Journal Entries
Journal entries are the first formal step in the accounting process. Whenever a financial transaction happens, it is first recorded in a journal. A journal is simply a chronological record of transactions, meaning transactions are written in the order they occur.
Think of a journal like a daily diary for money activities. Just as you may write daily events in a diary, businesses write daily financial transactions in a journal. Each journal entry follows the double-entry accounting rule, meaning every transaction affects at least two accounts.
A journal entry always has a debit and a credit. Debits must always equal credits. This balance ensures accuracy. For example, if a business receives $1,000 cash from a customer, cash increases and revenue increases. Cash is debited and revenue is credited.

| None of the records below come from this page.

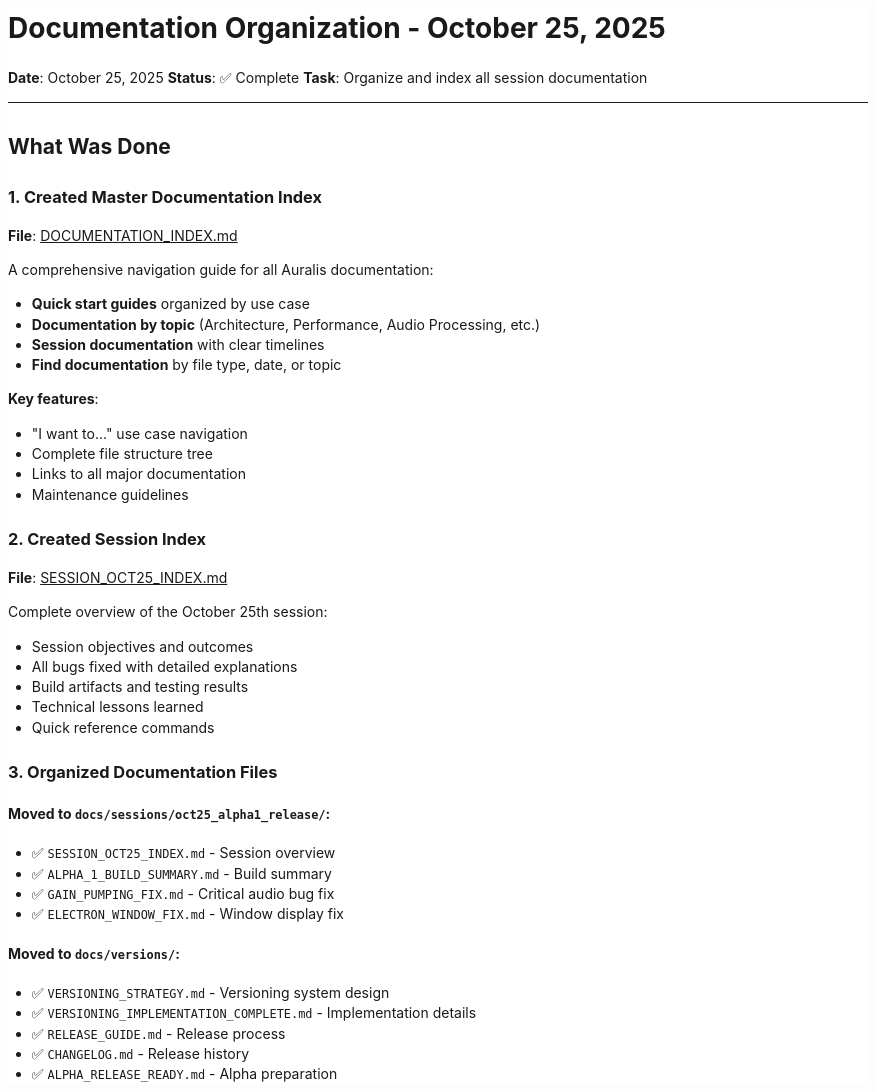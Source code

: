 # Documentation Organization - October 25, 2025

**Date**: October 25, 2025
**Status**: ✅ Complete
**Task**: Organize and index all session documentation

---

## What Was Done

### 1. Created Master Documentation Index

**File**: [DOCUMENTATION_INDEX.md](../../../DOCUMENTATION_INDEX.md)

A comprehensive navigation guide for all Auralis documentation:
- **Quick start guides** organized by use case
- **Documentation by topic** (Architecture, Performance, Audio Processing, etc.)
- **Session documentation** with clear timelines
- **Find documentation** by file type, date, or topic

**Key features**:
- "I want to..." use case navigation
- Complete file structure tree
- Links to all major documentation
- Maintenance guidelines

### 2. Created Session Index

**File**: [SESSION_OCT25_INDEX.md](SESSION_OCT25_INDEX.md)

Complete overview of the October 25th session:
- Session objectives and outcomes
- All bugs fixed with detailed explanations
- Build artifacts and testing results
- Technical lessons learned
- Quick reference commands

### 3. Organized Documentation Files

#### Moved to `docs/sessions/oct25_alpha1_release/`:
- ✅ `SESSION_OCT25_INDEX.md` - Session overview
- ✅ `ALPHA_1_BUILD_SUMMARY.md` - Build summary
- ✅ `GAIN_PUMPING_FIX.md` - Critical audio bug fix
- ✅ `ELECTRON_WINDOW_FIX.md` - Window display fix

#### Moved to `docs/versions/`:
- ✅ `VERSIONING_STRATEGY.md` - Versioning system design
- ✅ `VERSIONING_IMPLEMENTATION_COMPLETE.md` - Implementation details
- ✅ `RELEASE_GUIDE.md` - Release process
- ✅ `CHANGELOG.md` - Release history
- ✅ `ALPHA_RELEASE_READY.md` - Alpha preparation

Another example: if rent of $500 is paid in cash, rent expense increases and cash decreases. Rent expense is debited and cash is credited. This shows where the money came from and where it went.

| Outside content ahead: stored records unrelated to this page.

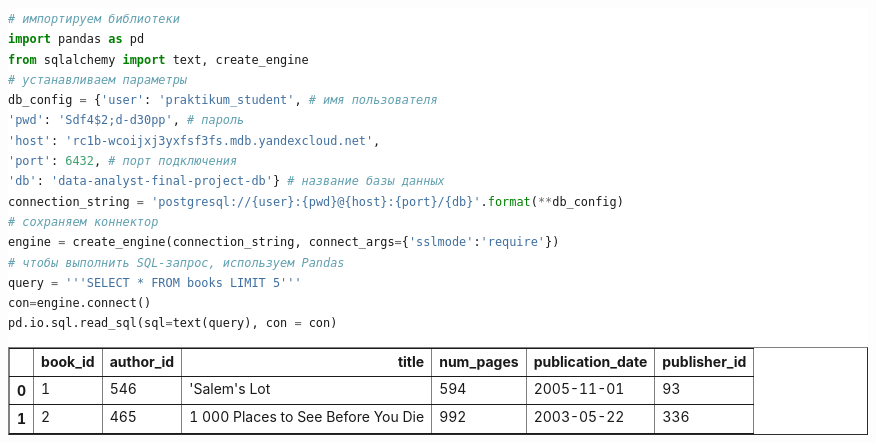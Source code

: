 
```python
# импортируем библиотеки
import pandas as pd
from sqlalchemy import text, create_engine
# устанавливаем параметры
db_config = {'user': 'praktikum_student', # имя пользователя
'pwd': 'Sdf4$2;d-d30pp', # пароль
'host': 'rc1b-wcoijxj3yxfsf3fs.mdb.yandexcloud.net',
'port': 6432, # порт подключения
'db': 'data-analyst-final-project-db'} # название базы данных
connection_string = 'postgresql://{user}:{pwd}@{host}:{port}/{db}'.format(**db_config)
# сохраняем коннектор
engine = create_engine(connection_string, connect_args={'sslmode':'require'})
# чтобы выполнить SQL-запрос, используем Pandas
query = '''SELECT * FROM books LIMIT 5'''
con=engine.connect()
pd.io.sql.read_sql(sql=text(query), con = con)
```




<div>
<style scoped>
    .dataframe tbody tr th:only-of-type {
        vertical-align: middle;
    }

    .dataframe tbody tr th {
        vertical-align: top;
    }

    .dataframe thead th {
        text-align: right;
    }
</style>
<table border="1" class="dataframe">
  <thead>
    <tr style="text-align: right;">
      <th></th>
      <th>book_id</th>
      <th>author_id</th>
      <th>title</th>
      <th>num_pages</th>
      <th>publication_date</th>
      <th>publisher_id</th>
    </tr>
  </thead>
  <tbody>
    <tr>
      <th>0</th>
      <td>1</td>
      <td>546</td>
      <td>'Salem's Lot</td>
      <td>594</td>
      <td>2005-11-01</td>
      <td>93</td>
    </tr>
    <tr>
      <th>1</th>
      <td>2</td>
      <td>465</td>
      <td>1 000 Places to See Before You Die</td>
      <td>992</td>
      <td>2003-05-22</td>
      <td>336</td>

Journal entries usually include the date, the accounts affected, debit and credit amounts, and a short description. These details make it easy to track and understand transactions later.
Journal entries are very important because all future accounting records depend on them. If a transaction is recorded incorrectly at the journal stage, it will affect ledgers, trial balances, and financial statements.
In simple words, journal entries capture financial events as they happen. They are the foundation of accurate accounting records and help businesses maintain clear and organized financial data.